→ **Problem**
Scan the records for the string "forall" and copy every line that holds it.

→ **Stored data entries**
____
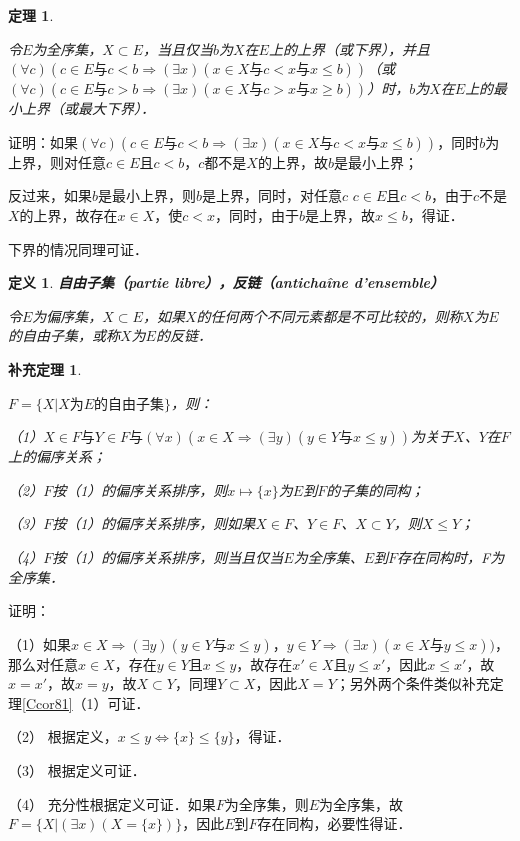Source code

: \documentclass[12pt, a4paper, oneside]{book}
\newtheorem{theo}{定理}
\newtheorem{cor}{补充定理}
\newtheorem{de}{定义}
\begin{document}
			\begin{theo}\label{theo70}
				\hfill\par
				令$E$为全序集，$X\subset E$，当且仅当$b$为$X$在$E$上的上界（或下界），并且$(\forall c)(c\in E\text{与}c<b\Rightarrow (\exists x)(x\in X\text{与}c<x\text{与}x\leq b))$（或$(\forall c)(c\in E\text{与}c>b\Rightarrow (\exists x)(x\in X\text{与}c>x\text{与}x\geq b))$）时，$b$为$X$在$E$上的最小上界（或最大下界）．
			\end{theo}
			证明：如果$(\forall c)(c\in E\text{与}c<b\Rightarrow (\exists x)(x\in X\text{与}c<x\text{与}x\leq b))$，同时$b$为上界，则对任意$c\in E$且$c<b$，$c$都不是$X$的上界，故$b$是最小上界；
			\par
			反过来，如果$b$是最小上界，则$b$是上界，同时，对任意$c$ $c\in E$且$c<b$，由于$c$不是$X$的上界，故存在$x\in X$，使$c<x$，同时，由于$b$是上界，故$x\leq b$，得证．
			\par
			下界的情况同理可证．
			
			\begin{de}
				\textbf{自由子集（partie libre），反链（antichaîne d'ensemble）}
				\par
				令$E$为偏序集，$X\subset E$，如果$X$的任何两个不同元素都是不可比较的，则称$X$为$E$的自由子集，或称$X$为$E$的反链．
			\end{de}

			\begin{cor}\label{cor193}
				\hfill\par
				$F=\{X|X\text{为}E\text{的自由子集}\}$，则：
				\par
				（1）$X\in F\text{与}Y\in F\text{与}(\forall x)(x\in X\Rightarrow (\exists y)(y\in Y\text{与}x\leq y))$为关于$X$、$Y$在$F$上的偏序关系；
				\par
				（2）$F$按（1）的偏序关系排序，则$x\mapsto \{x\}$为$E$到$F$的子集的同构；
				\par
				（3）$F$按（1）的偏序关系排序，则如果$X\in F$、$Y\in F$、$X\subset Y$，则$X\leq Y$；
				\par
				（4）$F$按（1）的偏序关系排序，则当且仅当$E$为全序集、$E$到$F$存在同构时，F为全序集．
			\end{cor}
			证明：
			\par
			（1）如果$x\in X\Rightarrow (\exists y)(y\in Y\text{与}x\leq y)$，$y\in Y\Rightarrow (\exists x)(x\in X\text{与}y\leq x))$，那么对任意$x\in X$，存在$y\in Y$且$x\leq y$，故存在$x' \in X$且$y\leq x'$，因此$x\leq x'$，故$x=x'$，故$x=y$，故$X\subset Y$，同理$Y\subset X$，因此$X=Y$；另外两个条件类似补充定理\ref{Ccor81}（1）可证．
			\par
			（2）	根据定义，$x\leq y\Leftrightarrow \{x\}\leq \{y\}$，得证．
			\par
			（3）	根据定义可证．
			\par
			（4）	充分性根据定义可证．如果$F$为全序集，则$E$为全序集，故$F=\{X|(\exists x)(X=\{x\})\}$，因此$E$到$F$存在同构，必要性得证．
\end{document}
____
→ **Solution**
				令$E$为全序集，$X\subset E$，当且仅当$b$为$X$在$E$上的上界（或下界），并且$(\forall c)(c\in E\text{与}c<b\Rightarrow (\exists x)(x\in X\text{与}c<x\text{与}x\leq b))$（或$(\forall c)(c\in E\text{与}c>b\Rightarrow (\exists x)(x\in X\text{与}c>x\text{与}x\geq b))$）时，$b$为$X$在$E$上的最小上界（或最大下界）．
			证明：如果$(\forall c)(c\in E\text{与}c<b\Rightarrow (\exists x)(x\in X\text{与}c<x\text{与}x\leq b))$，同时$b$为上界，则对任意$c\in E$且$c<b$，$c$都不是$X$的上界，故$b$是最小上界；
				（1）$X\in F\text{与}Y\in F\text{与}(\forall x)(x\in X\Rightarrow (\exists y)(y\in Y\text{与}x\leq y))$为关于$X$、$Y$在$F$上的偏序关系；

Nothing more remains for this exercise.